Task item — Throughout the entries below, report every line where "invoice" is found.

(Plain-text document sources)
__________________________________________________
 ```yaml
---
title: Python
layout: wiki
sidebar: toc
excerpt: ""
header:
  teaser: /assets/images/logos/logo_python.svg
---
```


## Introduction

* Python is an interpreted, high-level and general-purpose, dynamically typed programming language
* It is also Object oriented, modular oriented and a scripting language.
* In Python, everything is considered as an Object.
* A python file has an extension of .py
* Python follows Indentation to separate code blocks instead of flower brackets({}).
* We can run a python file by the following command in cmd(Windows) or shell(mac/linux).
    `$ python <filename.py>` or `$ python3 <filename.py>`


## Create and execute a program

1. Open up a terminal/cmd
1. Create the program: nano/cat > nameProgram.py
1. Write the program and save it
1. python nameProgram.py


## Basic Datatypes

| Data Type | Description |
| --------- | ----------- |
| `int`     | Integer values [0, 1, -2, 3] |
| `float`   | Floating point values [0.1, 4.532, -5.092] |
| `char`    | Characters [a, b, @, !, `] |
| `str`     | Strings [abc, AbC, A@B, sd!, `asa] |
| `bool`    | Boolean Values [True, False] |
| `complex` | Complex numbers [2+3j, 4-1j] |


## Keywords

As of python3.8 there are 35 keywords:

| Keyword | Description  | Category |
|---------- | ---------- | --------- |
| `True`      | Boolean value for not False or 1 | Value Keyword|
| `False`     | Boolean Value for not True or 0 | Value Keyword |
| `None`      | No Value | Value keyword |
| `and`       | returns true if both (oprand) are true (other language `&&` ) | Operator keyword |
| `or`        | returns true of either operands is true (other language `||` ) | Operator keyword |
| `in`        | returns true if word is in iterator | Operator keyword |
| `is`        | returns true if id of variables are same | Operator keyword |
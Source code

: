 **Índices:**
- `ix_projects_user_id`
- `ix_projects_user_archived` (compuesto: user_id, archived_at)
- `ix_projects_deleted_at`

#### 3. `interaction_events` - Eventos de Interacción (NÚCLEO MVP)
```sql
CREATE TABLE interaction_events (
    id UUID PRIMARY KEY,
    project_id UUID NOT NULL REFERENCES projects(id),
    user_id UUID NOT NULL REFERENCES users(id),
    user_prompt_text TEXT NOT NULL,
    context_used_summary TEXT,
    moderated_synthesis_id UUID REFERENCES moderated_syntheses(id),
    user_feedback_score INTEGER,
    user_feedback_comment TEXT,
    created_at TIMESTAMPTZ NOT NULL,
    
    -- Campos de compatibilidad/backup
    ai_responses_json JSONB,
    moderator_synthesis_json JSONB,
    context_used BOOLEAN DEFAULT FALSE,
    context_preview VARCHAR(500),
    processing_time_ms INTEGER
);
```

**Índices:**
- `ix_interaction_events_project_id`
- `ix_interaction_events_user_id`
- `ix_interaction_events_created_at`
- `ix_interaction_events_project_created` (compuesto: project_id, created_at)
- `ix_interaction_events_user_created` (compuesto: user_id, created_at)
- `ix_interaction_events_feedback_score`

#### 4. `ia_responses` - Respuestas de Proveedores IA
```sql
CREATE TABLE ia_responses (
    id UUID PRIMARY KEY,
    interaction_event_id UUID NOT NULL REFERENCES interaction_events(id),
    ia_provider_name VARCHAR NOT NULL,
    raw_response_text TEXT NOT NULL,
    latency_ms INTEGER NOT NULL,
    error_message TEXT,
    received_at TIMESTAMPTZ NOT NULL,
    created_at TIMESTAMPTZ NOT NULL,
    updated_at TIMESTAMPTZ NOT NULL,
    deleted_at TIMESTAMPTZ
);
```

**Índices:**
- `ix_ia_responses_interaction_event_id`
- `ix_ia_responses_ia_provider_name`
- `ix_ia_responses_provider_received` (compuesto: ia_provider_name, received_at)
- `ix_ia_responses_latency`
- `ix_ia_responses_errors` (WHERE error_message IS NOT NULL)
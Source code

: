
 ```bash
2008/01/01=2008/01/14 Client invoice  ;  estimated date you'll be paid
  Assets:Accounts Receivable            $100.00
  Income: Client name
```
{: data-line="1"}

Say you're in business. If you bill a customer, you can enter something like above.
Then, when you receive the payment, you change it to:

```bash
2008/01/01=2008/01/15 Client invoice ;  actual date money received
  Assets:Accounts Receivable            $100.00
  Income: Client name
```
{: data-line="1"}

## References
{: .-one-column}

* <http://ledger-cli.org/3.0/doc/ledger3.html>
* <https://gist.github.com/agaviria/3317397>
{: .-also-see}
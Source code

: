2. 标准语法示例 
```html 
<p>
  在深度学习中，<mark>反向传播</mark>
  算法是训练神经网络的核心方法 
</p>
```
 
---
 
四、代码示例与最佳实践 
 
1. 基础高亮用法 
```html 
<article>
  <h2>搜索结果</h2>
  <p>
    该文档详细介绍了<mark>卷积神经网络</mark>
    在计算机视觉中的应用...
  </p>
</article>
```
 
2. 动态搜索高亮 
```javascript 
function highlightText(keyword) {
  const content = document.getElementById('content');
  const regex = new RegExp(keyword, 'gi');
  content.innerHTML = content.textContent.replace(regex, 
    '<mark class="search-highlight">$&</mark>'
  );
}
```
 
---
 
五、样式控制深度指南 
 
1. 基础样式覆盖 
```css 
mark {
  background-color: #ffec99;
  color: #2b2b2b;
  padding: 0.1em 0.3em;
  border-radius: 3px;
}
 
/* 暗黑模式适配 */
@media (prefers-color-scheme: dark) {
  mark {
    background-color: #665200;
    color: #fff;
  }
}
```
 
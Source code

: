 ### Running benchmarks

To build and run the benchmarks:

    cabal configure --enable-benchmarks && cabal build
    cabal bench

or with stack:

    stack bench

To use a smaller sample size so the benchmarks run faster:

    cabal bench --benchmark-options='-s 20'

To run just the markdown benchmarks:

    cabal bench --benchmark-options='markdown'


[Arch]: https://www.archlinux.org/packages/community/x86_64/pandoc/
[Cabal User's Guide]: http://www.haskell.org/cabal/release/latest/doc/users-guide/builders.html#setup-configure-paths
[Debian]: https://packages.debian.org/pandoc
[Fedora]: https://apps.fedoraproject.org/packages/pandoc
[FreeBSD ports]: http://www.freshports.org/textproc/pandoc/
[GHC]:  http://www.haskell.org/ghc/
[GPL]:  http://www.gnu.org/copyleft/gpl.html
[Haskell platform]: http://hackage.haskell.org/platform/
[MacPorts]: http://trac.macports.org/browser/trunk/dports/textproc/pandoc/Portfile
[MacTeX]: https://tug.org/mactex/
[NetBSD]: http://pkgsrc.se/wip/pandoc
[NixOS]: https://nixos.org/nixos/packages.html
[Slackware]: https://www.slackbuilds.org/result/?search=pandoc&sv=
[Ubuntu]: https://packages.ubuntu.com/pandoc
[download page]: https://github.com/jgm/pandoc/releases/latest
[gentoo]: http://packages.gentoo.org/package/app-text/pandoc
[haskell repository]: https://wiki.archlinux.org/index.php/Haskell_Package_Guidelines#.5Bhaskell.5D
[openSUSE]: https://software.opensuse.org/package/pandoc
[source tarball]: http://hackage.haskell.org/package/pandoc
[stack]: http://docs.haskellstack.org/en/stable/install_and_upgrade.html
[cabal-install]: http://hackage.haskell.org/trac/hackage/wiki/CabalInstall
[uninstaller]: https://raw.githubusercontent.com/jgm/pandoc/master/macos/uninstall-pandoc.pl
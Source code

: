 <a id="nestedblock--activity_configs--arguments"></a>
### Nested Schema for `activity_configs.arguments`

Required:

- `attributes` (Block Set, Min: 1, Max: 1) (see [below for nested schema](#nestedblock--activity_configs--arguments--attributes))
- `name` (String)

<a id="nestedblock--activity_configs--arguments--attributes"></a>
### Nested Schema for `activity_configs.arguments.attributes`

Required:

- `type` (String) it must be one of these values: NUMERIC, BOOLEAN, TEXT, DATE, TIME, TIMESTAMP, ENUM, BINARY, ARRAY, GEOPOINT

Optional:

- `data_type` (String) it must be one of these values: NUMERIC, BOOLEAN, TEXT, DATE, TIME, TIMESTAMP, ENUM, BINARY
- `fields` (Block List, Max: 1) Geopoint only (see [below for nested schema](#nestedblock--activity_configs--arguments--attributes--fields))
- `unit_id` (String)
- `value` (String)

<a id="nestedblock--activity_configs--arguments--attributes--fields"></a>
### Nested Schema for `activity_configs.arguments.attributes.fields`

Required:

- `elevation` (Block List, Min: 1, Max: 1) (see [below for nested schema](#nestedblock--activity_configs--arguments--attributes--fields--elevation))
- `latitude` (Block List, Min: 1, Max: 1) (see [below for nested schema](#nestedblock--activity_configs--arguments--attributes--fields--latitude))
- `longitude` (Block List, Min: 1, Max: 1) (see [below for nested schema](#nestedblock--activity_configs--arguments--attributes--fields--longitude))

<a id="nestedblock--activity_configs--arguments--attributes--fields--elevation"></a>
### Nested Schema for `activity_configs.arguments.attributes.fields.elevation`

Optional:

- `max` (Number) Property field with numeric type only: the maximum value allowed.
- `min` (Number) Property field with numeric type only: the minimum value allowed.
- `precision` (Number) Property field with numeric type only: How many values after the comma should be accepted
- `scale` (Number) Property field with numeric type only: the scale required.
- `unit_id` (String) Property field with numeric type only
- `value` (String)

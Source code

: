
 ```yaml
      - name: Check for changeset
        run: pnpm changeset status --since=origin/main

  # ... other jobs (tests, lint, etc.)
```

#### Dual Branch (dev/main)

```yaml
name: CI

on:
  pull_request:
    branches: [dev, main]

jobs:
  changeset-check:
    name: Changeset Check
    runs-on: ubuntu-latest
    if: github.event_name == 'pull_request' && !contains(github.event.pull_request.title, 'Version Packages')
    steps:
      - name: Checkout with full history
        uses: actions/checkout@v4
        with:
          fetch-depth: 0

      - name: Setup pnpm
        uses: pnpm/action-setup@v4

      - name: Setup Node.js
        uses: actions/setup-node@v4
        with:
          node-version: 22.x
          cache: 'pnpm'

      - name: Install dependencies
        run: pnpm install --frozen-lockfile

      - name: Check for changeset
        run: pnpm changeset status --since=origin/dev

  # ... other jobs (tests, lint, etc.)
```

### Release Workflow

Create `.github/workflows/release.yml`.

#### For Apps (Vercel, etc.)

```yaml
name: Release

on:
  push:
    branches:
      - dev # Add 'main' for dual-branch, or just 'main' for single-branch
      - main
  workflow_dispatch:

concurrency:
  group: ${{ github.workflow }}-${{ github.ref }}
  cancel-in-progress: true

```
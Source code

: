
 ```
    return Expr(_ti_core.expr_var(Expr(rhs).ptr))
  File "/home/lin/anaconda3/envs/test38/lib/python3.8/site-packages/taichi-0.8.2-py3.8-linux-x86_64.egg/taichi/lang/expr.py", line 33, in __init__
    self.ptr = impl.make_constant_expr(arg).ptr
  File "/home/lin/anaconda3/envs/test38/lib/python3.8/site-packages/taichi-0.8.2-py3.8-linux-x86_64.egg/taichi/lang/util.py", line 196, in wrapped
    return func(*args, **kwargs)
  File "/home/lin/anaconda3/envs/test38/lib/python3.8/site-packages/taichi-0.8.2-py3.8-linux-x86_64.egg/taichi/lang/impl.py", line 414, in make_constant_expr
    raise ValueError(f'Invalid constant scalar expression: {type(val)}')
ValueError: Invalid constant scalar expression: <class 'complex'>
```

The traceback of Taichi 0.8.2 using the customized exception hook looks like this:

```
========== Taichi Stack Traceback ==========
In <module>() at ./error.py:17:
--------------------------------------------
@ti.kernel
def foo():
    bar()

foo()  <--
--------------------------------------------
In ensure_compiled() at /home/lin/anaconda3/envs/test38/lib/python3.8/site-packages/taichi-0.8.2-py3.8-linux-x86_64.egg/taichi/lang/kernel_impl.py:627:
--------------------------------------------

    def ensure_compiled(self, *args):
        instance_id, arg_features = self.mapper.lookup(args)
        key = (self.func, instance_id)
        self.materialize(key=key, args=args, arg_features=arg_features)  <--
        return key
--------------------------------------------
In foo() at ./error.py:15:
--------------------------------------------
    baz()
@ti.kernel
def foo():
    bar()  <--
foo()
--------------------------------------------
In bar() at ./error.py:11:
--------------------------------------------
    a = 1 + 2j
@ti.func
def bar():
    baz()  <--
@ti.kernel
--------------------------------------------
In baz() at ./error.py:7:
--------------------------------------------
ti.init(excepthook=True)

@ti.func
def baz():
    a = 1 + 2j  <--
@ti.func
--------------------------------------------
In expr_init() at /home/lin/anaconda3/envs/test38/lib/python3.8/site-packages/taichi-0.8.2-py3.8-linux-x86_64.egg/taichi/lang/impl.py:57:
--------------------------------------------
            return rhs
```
__________________________________________________
Output —
2008/01/01=2008/01/14 Client invoice  ;  estimated date you'll be paid
2008/01/01=2008/01/15 Client invoice ;  actual date money received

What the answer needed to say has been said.